Troubleshooting RBE Failures
Remote connection/protocol failed with: execution failed
This error is often a sign that a cache write is timing out. By default, bazel's remote_timeout
flag limits all remote execution calls to 60 seconds.
We recommend using the following flag to increase this remote timeout:
--remote_timeout=600
These expensive writes should only happen once when artifacts are initially written to the cache, and shouldn't happen on subsequent builds.
Remote connection/protocol failed with: execution failed DEADLINE_EXCEEDED: deadline exceeded after 59999899500ns
This error is a sign that a cache write is timing out. By default, bazel's remote_timeout
flag limits all remote execution calls to 60 seconds.
We recommend using the following flag to increase this remote timeout:
--remote_timeout=600
exec user process caused "exec format error"
This error occurs when your build is configured for darwin (Mac OSX) CPUs, but attempting to run on Linux executors. Mac executors are not included in BuildBuddy Cloud's free-tier offering.
If you'd like to add Mac executors to your BuildBuddy Cloud account, please contact our sales team.
rpc error: code = Unavailable desc = No registered executors.
This error occurs when your build is configured for darwin (Mac OSX) CPUs, but attempting to run on Linux executors. Mac executors are not included in BuildBuddy Cloud's free-tier offering.
If you'd like to add Mac executors to your BuildBuddy Cloud account, please contact our sales team.
WARNING: Remote Cache: UNAVAILABLE: io exception
This error may occur when Bazel fails to properly maintain a long-running TCP connection to BuildBuddy.
To check whether this is the case, try running Bazel with --remote_grpc_log=grpc.log
to capture the gRPC traffic
between Bazel and BuildBuddy. The log file will be in protobuf format. To convert it to JSON format, download the BuildBuddy CLI and run bb print --grpc_log=<path-to-file>/grpc.log
.
In the log, you may see network errors such as the following:
"status": {
"code": 14,
"message": "io.netty.channel.unix.Errors$NativeIoException: readAddress(..) failed: Connection reset by peer"
},
This typically happens when there is a proxy or gateway (e.g. AWS NAT Gateway) in between Bazel and BuildBuddy that is terminating idle connections too quickly.

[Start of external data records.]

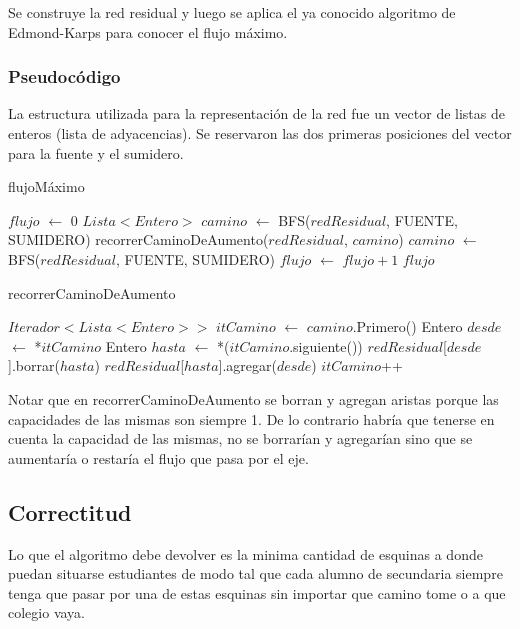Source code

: Se construye la red residual y luego se aplica el ya conocido algoritmo de Edmond-Karps para conocer el flujo máximo.

\subsubsection*{Pseudocódigo}

La estructura utilizada para la representación de la red fue un vector de listas de enteros (lista de adyacencias). Se reservaron las dos primeras posiciones del vector para la fuente y el sumidero.

\begin{algorithm}[]
	\caption{flujoMáximo}

	$flujo$ $\gets$ 0 \;
	$Lista<Entero>$ $camino$ $\gets$ BFS($redResidual$, FUENTE, SUMIDERO) \;
	 {
		recorrerCaminoDeAumento($redResidual$, $camino$) \;
		$camino$ $\gets$ BFS($redResidual$, FUENTE, SUMIDERO) \;
		$flujo$ $\gets$ $flujo + 1$ \;
	}
	\Return $flujo$ \;
\end{algorithm}

\begin{algorithm}[]
	\caption{recorrerCaminoDeAumento}

	$Iterador<Lista<Entero>>$ $itCamino$ $\gets$ $camino$.Primero() \;
	 {
		Entero $desde$ $\gets$ *$itCamino$ \;
		Entero $hasta$ $\gets$ *($itCamino$.siguiente()) \;
		$redResidual$[$desde$].borrar($hasta$) \;
		$redResidual$[$hasta$].agregar($desde$) \;
		$itCamino$++ \;
	}
\end{algorithm}

Notar que en recorrerCaminoDeAumento se borran y agregan aristas porque las capacidades de las mismas son siempre 1. De lo contrario habría que tenerse en cuenta la capacidad de las mismas, no se borrarían y agregarían sino que se aumentaría o restaría el flujo que pasa por el eje.

\subsection{Correctitud}

Lo que el algoritmo debe devolver es la minima cantidad de esquinas a donde puedan situarse estudiantes de modo tal que cada alumno de secundaria siempre tenga que pasar por una de estas esquinas sin importar que camino tome o a que colegio vaya.

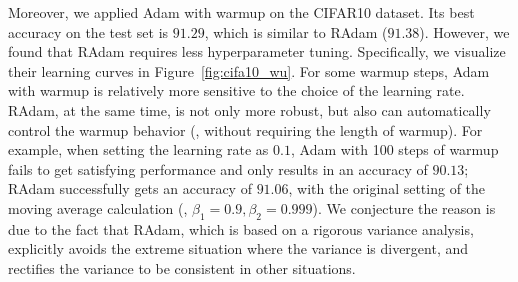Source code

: Moreover, we applied Adam with warmup on the CIFAR10 dataset. 
Its best accuracy on the test set is $91.29$, which is similar to RAdam ($91.38$). 
However, we found that RAdam requires less hyperparameter tuning. 
Specifically, we visualize their learning curves in Figure~\ref{fig:cifa10_wu}.
For some warmup steps, Adam with warmup is relatively more sensitive to the choice of the learning rate. 
RAdam, at the same time, is not only more robust, but also can automatically control the warmup behavior (\ie, without requiring the length of warmup). 
For example, when setting the learning rate as $0.1$, Adam with 100 steps of warmup fails to get satisfying performance and only results in an accuracy of $90.13$; RAdam successfully gets an accuracy of $91.06$, with the original setting of the moving average calculation (\ie, $\beta_1 = 0.9, \beta_2 = 0.999$). 
We conjecture the reason is due to the fact that RAdam, which is based on a rigorous variance analysis, explicitly avoids the extreme situation where the variance is divergent, and rectifies the variance to be consistent in other situations. 






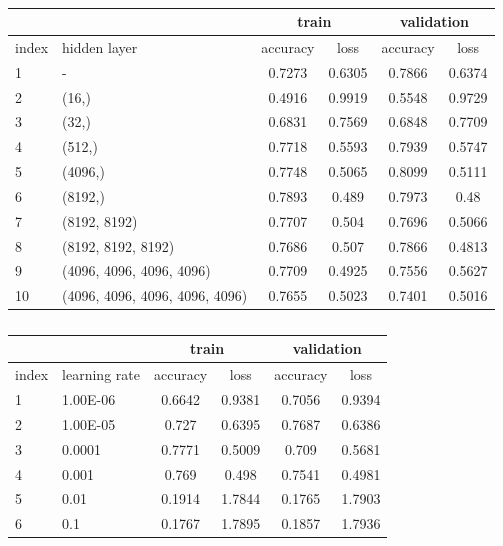 \documentclass[12pt, a4paper]{article}
\begin{document}
\begin{latin}
\begin{table}[!ht]
    \centering
    \caption{}
    \begin{tabular}{|l|l|c|c|c|c|}
    \hline
        & & \multicolumn{2}{c|}{train} & \multicolumn{2}{c|}{validation}  \\ \hline
        index & hidden layer & accuracy & loss & accuracy & loss \\ \hline
        1 & - & 0.7273 & 0.6305 & 0.7866 & 0.6374 \\ \hline
        2 & (16,) & 0.4916 & 0.9919 & 0.5548 & 0.9729 \\ \hline
        3 & (32,) & 0.6831 & 0.7569 & 0.6848 & 0.7709 \\ \hline
        4 & (512,) & 0.7718 & 0.5593 & 0.7939 & 0.5747 \\ \hline
        5 & (4096,) & 0.7748 & 0.5065 & 0.8099 & 0.5111 \\ \hline
        6 & (8192,) & 0.7893 & 0.489 & 0.7973 & 0.48 \\ \hline
        7 & (8192, 8192) & 0.7707 & 0.504 & 0.7696 & 0.5066 \\ \hline
        8 & (8192, 8192, 8192) & 0.7686 & 0.507 & 0.7866 & 0.4813 \\ \hline
        9 & (4096, 4096, 4096, 4096) & 0.7709 & 0.4925 & 0.7556 & 0.5627 \\ \hline
        10 & (4096, 4096, 4096, 4096, 4096) & 0.7655 & 0.5023 & 0.7401 & 0.5016 \\ \hline
    \end{tabular}
\end{table}
\end{latin}

\begin{latin}
\begin{table}[!ht]
    \centering
    \caption{}
    \begin{tabular}{|l|l|c|c|c|c|}
    \hline
        & & \multicolumn{2}{c|}{train} & \multicolumn{2}{c|}{validation}  \\ \hline
        index & learning rate & accuracy & loss & accuracy & loss \\ \hline
        1 & 1.00E-06 & 0.6642 & 0.9381 & 0.7056 & 0.9394 \\ \hline
        2 & 1.00E-05 & 0.727 & 0.6395 & 0.7687 & 0.6386 \\ \hline
        3 & 0.0001 & 0.7771 & 0.5009 & 0.709 & 0.5681 \\ \hline
        4 & 0.001 & 0.769 & 0.498 & 0.7541 & 0.4981 \\ \hline
        5 & 0.01 & 0.1914 & 1.7844 & 0.1765 & 1.7903 \\ \hline
        6 & 0.1 & 0.1767 & 1.7895 & 0.1857 & 1.7936 \\ \hline
    \end{tabular}
\end{table}
\end{latin}
\end{document}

When this happens, try the following Linux network settings:
# Lowered from default value: 7200
sudo sysctl -w net.ipv4.tcp_keepalive_time=180
# Lowered from default value: 75
sudo sysctl -w net.ipv4.tcp_keepalive_intvl=60
# Lowered from default value: 9
sudo sysctl -w net.ipv4.tcp_keepalive_probes=5
This will cause the Linux kernel to send keepalive probes earlier and more frequently, before the proxy/gateway in the middle detects and drops the idle connection.
The optimal values may depend on specific network conditions, but try these values as a starting point. Please contact us if you have any questions / concerns.
CacheNotFoundException: Missing digest
During remote build execution, Bazel may encounter a CacheNotFoundException
error with the message Missing digest
.
com.google.devtools.build.lib.remote.common.BulkTransferException: 3 errors during bulk transfer:
com.google.devtools.build.lib.remote.common.CacheNotFoundException: Missing digest: d0387e622e30ab61e39b1b91e54ea50f9915789dde7b950fafb0863db4a32ef8/17096
com.google.devtools.build.lib.remote.common.CacheNotFoundException: Missing digest: 9718647251c8d479142d459416079ff5cd9f45031a47aa346d8a6e719e374ffa/28630
com.google.devtools.build.lib.remote.common.CacheNotFoundException: Missing digest: 785e0ead607a37bd9a12179051e6efe53d7fb3eb05cc291e49ad6965ee2b613d/11504
This error indicates that Bazel cannot find file(s) in the BuildBuddy Remote Cache that it expects to be present.
The first step in verifying this issue is to copy the hash of the missing blob. Then, navigate to the Invocation URL -> Cache -> "Cache requests" and paste the hash into the Filter input. This will show whether Bazel has attempted to upload the blob to the BuildBuddy Remote Cache.
If Bazel attempted to upload the blob but failed, you should see multiple retry attempts for the same blob.
The number of retry attempts and the delay between retries can be configured using the --remote_retries
(default 5) and --remote_retry_max_delay
(default 5s) flags.
Additionally, --experimental_collect_system_network_usage
(default true since Bazel 8) can be used to collect network usage data on the Bazel host machine.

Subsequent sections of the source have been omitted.